Cannes On Speed 01: Die Untoten des Kinos

Jim Jarmusch, The Dead Don't Die
Jarmuschs The Dead Don’t Die eröffnete Cannes
(Foto: Universal Pictures)

Simultanistische Filmkritik zu Jim Jarmuschs The Dead Don’t Die, der Cannes eröffnete

Von Rüdiger Suchsland

Zombies, wir wissen das, sind die Untoten des Kinos. Und so liegt es nahe, in der Entschei­dung des Film­fes­ti­vals von Cannes, diesen Film zur dies­jäh­rigen Eröffnung zu program­mieren, auch so etwas, wie einen ironi­schen Kommentar zum eigenen Programm zu sehen.
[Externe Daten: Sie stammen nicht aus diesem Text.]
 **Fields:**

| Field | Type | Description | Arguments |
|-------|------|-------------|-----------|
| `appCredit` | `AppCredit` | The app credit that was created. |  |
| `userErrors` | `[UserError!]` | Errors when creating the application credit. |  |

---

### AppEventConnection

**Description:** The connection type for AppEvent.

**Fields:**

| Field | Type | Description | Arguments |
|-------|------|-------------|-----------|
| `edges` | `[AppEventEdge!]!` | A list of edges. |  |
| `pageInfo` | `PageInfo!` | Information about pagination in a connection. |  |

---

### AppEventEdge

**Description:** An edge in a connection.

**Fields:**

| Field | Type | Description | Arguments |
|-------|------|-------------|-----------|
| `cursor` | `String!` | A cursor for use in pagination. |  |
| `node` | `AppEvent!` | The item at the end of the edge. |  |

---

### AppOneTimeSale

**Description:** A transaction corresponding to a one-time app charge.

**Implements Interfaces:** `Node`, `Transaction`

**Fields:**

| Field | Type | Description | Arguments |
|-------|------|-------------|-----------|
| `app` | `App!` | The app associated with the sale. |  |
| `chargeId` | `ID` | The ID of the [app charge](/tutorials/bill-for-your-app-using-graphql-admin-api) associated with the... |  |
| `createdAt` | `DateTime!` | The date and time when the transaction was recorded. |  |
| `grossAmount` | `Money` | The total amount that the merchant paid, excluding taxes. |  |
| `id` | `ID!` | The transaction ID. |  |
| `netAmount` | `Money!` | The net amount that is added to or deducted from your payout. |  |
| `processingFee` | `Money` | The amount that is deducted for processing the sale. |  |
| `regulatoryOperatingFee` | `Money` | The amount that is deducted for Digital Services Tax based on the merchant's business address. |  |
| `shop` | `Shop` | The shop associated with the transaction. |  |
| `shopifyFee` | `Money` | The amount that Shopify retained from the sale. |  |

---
Besteht der Wett­be­werb doch in nicht geringem Maß aus Kino-Zombies, in Ehren ergrauten Regis­seuren von Gestern, die trotzdem immer noch irgendwie nicht gehen wollen, sondern immer wieder kommen. Jim Jarmusch ist einer von ihnen.
Der neue Film von Jarmusch erzählt von »Center­ville« einer all-american-Klein­stadt mit Motel, Diner, Tank­stelle, einer Poli­zei­sta­tion und 736 Einwoh­nern – eine Zahl die aller­dings nicht lange konstant bleiben wird.
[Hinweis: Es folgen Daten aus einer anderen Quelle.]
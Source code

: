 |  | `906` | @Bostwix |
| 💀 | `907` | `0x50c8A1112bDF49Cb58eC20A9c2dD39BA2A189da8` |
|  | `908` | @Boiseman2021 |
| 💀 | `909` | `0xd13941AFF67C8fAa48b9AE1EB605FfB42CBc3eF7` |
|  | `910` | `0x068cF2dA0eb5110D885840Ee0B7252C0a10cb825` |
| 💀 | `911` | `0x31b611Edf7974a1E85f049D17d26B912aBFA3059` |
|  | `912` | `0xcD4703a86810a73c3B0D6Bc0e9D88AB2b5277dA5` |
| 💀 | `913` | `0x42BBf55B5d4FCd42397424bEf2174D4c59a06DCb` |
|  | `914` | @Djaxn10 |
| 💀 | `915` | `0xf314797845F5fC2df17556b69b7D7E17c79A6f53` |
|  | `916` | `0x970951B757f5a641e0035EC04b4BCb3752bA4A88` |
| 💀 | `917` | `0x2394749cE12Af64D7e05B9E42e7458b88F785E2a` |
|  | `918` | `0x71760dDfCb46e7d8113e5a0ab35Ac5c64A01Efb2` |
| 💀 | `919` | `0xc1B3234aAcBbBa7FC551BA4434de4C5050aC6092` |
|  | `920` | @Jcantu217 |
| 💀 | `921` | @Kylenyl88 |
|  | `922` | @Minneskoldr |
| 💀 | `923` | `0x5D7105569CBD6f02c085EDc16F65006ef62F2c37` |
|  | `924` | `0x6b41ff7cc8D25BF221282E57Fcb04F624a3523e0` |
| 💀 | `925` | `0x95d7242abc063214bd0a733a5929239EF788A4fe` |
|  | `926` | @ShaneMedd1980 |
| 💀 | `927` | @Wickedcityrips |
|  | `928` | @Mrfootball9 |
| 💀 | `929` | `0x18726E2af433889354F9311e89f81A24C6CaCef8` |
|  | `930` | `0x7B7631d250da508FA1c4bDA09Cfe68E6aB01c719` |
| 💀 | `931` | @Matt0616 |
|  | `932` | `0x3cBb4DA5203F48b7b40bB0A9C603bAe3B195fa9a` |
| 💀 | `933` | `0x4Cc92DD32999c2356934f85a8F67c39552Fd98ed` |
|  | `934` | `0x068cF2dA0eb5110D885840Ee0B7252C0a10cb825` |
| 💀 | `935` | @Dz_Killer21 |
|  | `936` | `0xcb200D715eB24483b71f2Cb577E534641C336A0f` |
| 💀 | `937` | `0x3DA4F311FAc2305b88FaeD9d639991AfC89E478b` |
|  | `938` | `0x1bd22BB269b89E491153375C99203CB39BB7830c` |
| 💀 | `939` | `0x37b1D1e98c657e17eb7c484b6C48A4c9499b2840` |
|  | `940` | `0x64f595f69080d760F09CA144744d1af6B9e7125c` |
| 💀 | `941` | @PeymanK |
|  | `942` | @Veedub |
Eines Tages wird es nicht mehr dunkel, und es regen sich die Toten, steigen aus den Gräber und massa­krieren alles, was lebt im Dorf.
Die Tiere sind klüger als die Menschen, von denen ein paar den Kampf aufnehmen – mit zwei­fel­haftem Erfolg.
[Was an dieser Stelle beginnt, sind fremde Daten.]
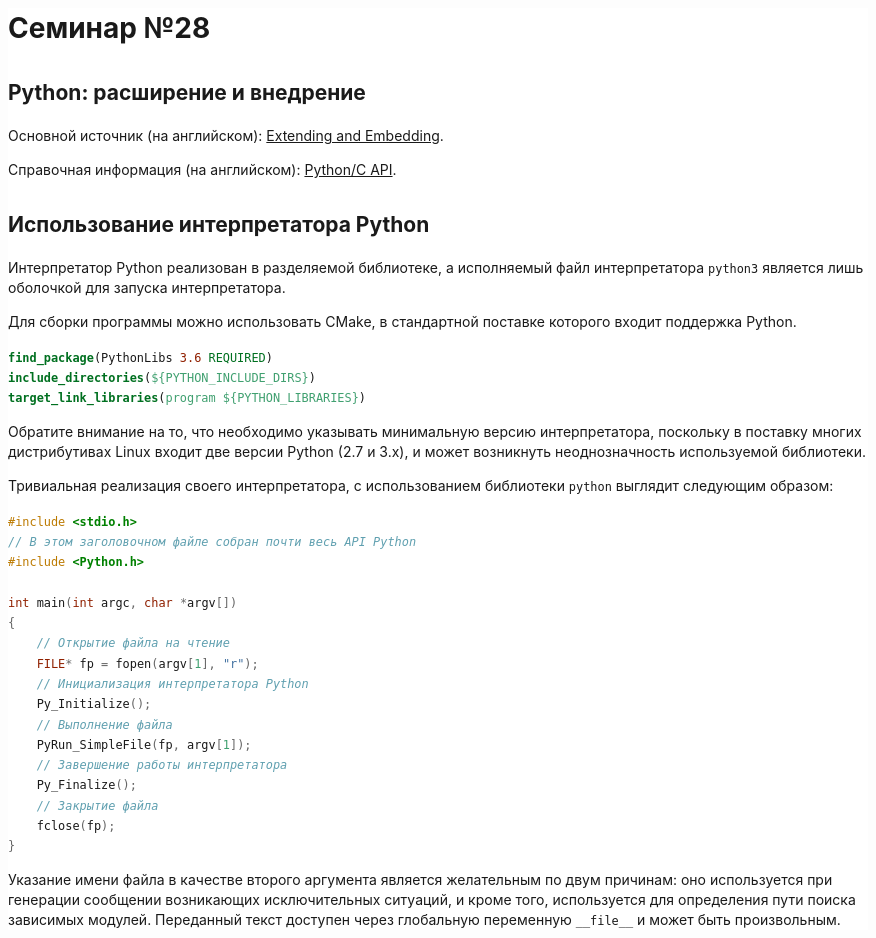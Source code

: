 # Семинар №28
## Python: расширение и внедрение

Основной источник (на английском): [Extending and Embedding](https://docs.python.org/3.6/extending/index.html).

Справочная информация (на английском): [Python/C API](https://docs.python.org/3.6/c-api/index.html).

## Иcпользование интерпретатора Python

Интерпретатор Python реализован в разделяемой библиотеке, а исполняемый файл интерпретатора `python3` является лишь оболочкой для запуска интерпретатора.

Для сборки программы можно использовать CMake, в стандартной поставке которого входит поддержка Python.

```cmake
find_package(PythonLibs 3.6 REQUIRED)
include_directories(${PYTHON_INCLUDE_DIRS})
target_link_libraries(program ${PYTHON_LIBRARIES})
```

Обратите внимание на то, что необходимо указывать минимальную версию интерпретатора, поскольку в поставку многих дистрибутивах Linux входит две версии Python (2.7 и 3.x), и может возникнуть неоднозначность используемой библиотеки.

Тривиальная реализация своего интерпретатора, с использованием библиотеки `python` выглядит следующим образом:

```c
#include <stdio.h>
// В этом заголовочном файле собран почти весь API Python
#include <Python.h>

int main(int argc, char *argv[])
{
    // Открытие файла на чтение
    FILE* fp = fopen(argv[1], "r");
    // Инициализация интерпретатора Python
    Py_Initialize();
    // Выполнение файла
    PyRun_SimpleFile(fp, argv[1]);
    // Завершение работы интерпретатора
    Py_Finalize();
    // Закрытие файла
    fclose(fp);
}
```

Указание имени файла в качестве второго аргумента является желательным по двум причинам: оно используется при генерации сообщении возникающих исключительных ситуаций, и кроме того, используется для определения пути поиска зависимых модулей. Переданный текст доступен через глобальную переменную `__file__` и может быть произвольным.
»This isn’t gonna end well«, sagt der junge, von Adam Driver gespielte Dorf­po­li­zist Ronnie Peterson regel­mäßig zu seinem kurz vor der Rente stehenden Kollegen Cliff Robertson, den Bill Murray spielt wird. Die Älteren erinnern sich, dass Ronnie Peterson der Name eines der berühm­testen Formel-1-Piloten der 70er Jahre war. Er starb nach einem Unfall in Monza am 11.September 1978. Cliff Robertson war ein Schau­spieler, der am 10.September 2011 starb, und in drei Spiderman-Verfil­mungen Bill Parker spielte, in John Carpen­ters Flucht aus L.A. den Präsi­denten.
Alles also keine zufällig gewählten Namen. Wer jetzt aller­dings hofft, dass diese Bezügen im Film irgend­einen echten Sinn machen würden, wird enttäuscht. Es sind eher folgen­lose Gags, so wie die Tatsache, dass auf einem der Grab­steine etwas zu demons­trativ ins Bild gerückt »Samuel Fuller« steht, aller­dings mit voll­kommen falschen Geburts- und Todes­daten.
Überhaupt ist dies ein folgen­loser Film. Nicht unsym­pa­thisch, aber doch mit nur mäßigem Humor – was für eine Komödie kein Kompli­ment sein kann. Die besten drei Witze werden schon im Trailer verfeuert. Adam Driver ist der enga­gier­teste Schau­spieler, Selena Gomez und Tilda Swinton halten noch mit, der Rest leistet sonambule Routi­ne­ar­beit.
Die Art von Kino, die am nächsten Morgen schon halb vergessen ist. Für Cannes ist das nicht genug.